Favored

An Ash Wednesday Reflection.
The lectionary readings for Ash Wednesday are here.


Being the youngest of 3 children, if I had a penny for every time my brother and sister called me the favored one, I’d be independently wealthy. It wasn’t that my parents raised me with a different set of rules than my siblings, it’s just that I watched what they got in trouble for and chose not to do those things.

But, I must admit, I liked being through of a the favored one, thinking I was extra special even though I really knew that my parents loved all of us equally.

God loves each and every human being who ever was, who is, and who will be equally, beyond our human measuring, unconditionally, and always, giving us life and inviting us into relationship without coercion.

Ash Wednesday is about acknowledging our humanness, not so that we look down on ourselves but so we deepen our understanding of who God is, who and whose we are, and our relationship with God.

And so this is one of those times I’d like to adjust the wording of the Book of Common Prayer. How would it be if instead of saying “God, you hate nothing you have made” we said, “God you love all whom you have made.” I guess I’m just a glass-half-full person; or perhaps it’s because I was raised in a church that tried to convince us that the God of Love was always looking for us to mess up so he could punish us. And if you have been taught by anyone about this same angry god, please know that you have been lied to and accept my apology on behalf of those who teach it.

If you were here on Sunday, you heard me say that when we focus on the so-called depravity of humans, that we are denying the image of God in which God created us all, that we are good and we are not perfect. AND, God loves us. AND, God gave us the free will to choose to love God back or to choose a different way of life because God knows that love requires choosing.
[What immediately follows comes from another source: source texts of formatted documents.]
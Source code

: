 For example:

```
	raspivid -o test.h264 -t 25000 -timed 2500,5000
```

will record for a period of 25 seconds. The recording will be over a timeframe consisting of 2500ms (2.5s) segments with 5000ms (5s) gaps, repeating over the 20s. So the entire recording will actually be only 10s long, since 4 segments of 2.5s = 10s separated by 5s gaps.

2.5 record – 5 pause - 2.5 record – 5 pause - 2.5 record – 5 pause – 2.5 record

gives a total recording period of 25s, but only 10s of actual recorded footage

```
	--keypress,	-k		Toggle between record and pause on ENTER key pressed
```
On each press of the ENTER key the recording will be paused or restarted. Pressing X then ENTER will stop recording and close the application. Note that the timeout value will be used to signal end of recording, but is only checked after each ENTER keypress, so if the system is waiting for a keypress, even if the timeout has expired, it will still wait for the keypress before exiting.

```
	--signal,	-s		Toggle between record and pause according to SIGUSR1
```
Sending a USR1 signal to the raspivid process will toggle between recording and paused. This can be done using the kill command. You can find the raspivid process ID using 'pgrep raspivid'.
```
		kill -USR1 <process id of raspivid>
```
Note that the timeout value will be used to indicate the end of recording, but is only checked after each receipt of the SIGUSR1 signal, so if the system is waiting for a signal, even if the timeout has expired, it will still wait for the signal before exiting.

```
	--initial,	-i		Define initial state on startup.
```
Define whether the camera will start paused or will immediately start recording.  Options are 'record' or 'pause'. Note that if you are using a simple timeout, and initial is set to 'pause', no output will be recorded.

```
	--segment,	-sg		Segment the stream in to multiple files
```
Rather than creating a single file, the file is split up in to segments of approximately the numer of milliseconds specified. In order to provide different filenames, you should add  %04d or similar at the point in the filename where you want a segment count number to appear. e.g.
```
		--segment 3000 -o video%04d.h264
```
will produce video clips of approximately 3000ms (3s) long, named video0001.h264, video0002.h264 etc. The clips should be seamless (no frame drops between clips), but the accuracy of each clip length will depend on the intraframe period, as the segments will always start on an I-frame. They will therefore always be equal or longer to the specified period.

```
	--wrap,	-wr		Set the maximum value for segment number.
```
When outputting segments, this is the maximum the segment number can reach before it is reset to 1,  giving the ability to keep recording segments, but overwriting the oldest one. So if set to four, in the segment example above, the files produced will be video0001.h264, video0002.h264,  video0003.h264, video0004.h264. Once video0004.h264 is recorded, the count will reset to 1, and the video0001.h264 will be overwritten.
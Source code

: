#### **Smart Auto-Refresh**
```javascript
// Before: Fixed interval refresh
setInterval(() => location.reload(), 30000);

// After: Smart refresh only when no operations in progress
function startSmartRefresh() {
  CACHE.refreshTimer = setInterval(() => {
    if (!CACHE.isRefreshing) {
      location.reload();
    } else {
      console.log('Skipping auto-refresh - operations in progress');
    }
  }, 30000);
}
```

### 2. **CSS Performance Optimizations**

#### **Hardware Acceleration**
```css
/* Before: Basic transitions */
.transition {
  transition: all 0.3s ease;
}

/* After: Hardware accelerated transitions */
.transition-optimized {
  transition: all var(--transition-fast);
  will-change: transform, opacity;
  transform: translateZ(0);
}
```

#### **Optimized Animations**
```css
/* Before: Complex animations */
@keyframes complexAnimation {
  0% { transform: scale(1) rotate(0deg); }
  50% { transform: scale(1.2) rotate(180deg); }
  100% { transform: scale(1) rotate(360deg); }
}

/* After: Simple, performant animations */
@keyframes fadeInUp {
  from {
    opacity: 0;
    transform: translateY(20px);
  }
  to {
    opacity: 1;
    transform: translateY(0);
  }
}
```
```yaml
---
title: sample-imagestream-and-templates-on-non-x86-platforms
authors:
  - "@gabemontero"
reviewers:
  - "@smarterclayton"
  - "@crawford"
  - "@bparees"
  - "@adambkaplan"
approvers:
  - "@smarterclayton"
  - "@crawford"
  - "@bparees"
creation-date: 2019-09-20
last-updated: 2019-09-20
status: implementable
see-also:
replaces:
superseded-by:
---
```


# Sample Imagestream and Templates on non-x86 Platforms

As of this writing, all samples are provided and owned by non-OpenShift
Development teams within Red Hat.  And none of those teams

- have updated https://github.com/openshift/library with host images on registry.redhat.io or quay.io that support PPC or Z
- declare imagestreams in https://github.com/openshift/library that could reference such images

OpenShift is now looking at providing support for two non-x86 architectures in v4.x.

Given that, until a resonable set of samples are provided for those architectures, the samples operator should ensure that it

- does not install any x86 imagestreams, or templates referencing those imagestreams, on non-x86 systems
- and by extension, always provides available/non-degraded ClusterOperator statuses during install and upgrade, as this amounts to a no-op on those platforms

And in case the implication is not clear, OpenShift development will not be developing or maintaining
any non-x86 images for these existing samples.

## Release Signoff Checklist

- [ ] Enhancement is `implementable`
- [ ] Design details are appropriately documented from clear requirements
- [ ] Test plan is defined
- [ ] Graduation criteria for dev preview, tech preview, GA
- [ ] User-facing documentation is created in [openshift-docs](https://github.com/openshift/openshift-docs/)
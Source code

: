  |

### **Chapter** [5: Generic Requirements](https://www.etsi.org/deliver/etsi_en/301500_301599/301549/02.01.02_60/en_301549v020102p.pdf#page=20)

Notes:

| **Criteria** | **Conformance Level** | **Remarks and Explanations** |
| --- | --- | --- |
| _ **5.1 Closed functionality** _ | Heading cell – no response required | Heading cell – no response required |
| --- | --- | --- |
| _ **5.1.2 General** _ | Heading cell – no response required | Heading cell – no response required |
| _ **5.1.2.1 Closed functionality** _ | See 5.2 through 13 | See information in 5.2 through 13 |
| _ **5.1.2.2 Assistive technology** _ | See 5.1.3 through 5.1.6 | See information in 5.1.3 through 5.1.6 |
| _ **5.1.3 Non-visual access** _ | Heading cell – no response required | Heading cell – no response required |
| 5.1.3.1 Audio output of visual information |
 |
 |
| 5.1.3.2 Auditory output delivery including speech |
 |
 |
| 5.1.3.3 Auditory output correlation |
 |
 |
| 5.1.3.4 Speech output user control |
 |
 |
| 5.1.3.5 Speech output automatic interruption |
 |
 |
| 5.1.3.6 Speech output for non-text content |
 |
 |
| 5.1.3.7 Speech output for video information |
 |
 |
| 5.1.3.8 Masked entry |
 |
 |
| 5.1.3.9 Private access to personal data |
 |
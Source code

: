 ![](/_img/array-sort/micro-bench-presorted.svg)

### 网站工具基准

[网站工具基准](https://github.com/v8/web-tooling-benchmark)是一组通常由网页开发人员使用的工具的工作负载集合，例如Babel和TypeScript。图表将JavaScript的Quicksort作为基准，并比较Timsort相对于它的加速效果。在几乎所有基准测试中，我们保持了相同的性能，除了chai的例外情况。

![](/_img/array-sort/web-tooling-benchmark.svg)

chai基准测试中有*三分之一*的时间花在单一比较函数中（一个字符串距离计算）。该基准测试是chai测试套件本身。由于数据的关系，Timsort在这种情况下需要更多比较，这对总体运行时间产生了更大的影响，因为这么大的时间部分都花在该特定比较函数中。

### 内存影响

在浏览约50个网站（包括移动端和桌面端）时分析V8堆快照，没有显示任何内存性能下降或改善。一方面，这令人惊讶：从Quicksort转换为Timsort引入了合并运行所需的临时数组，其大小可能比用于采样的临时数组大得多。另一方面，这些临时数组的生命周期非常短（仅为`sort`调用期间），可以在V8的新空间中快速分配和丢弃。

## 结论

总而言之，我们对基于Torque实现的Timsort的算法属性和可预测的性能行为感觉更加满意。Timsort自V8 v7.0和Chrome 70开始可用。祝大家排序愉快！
But please don’t hear me saying that we don’t ever need to repent, to redirect our hearts and minds toward God’s goodness. In order to be able to choose God, to accept the gift of forgiveness, we have to admit we need to change. We have to acknowledge when we choose to direct our attention and affection away from God. We have to admit that we spend a good amount of time trying to build our own kingdoms rather than participating with God in building up the Kingdom of Heaven here on earth.

We need to cultivate an awareness of what we let shape our hearts and minds. We need to pay as close attention to what feeds our soul as we do what feeds our body. We are being shaped not just when we are in worship together but by all that we watch, listen to, and read the rest of the days of our week. We are discipled by what we give our attention to the majority of our time.

And in our gospel reading for today, Jesus reminds us that, yes, our motivations do matter. If we perform rituals simply to get recognition for how holy we appear to be, we are getting our reward we want. And if we think being holy means being miserable, we’ve completely lost the plot. The message of Jesus is Good News, an invitation into reconciled relationship with our Loving God that frees us from the prison of fear, anger, and hate so we can live in the abundance and compassion of God’s Kingdom on earth.

When you hear “remember you are dust and to dust you shall return” do not hear, “you are nothing”. Hear the amazing love of the God who chose to create us from love and for love. We have this amazing gift of life in this world, part of God’s creation, THE part that tipped the scales from “good” to “very good”, partnering with God in the care of creation.

Being reminded we are dust is about God’s love and desire to be in relationship with us and putting our relationship with God in the proper order. God is God and we are not; we are the wondrous, amazing, very good, beloved of God’s creation.

Each and every one of us God’s favored one. Amen.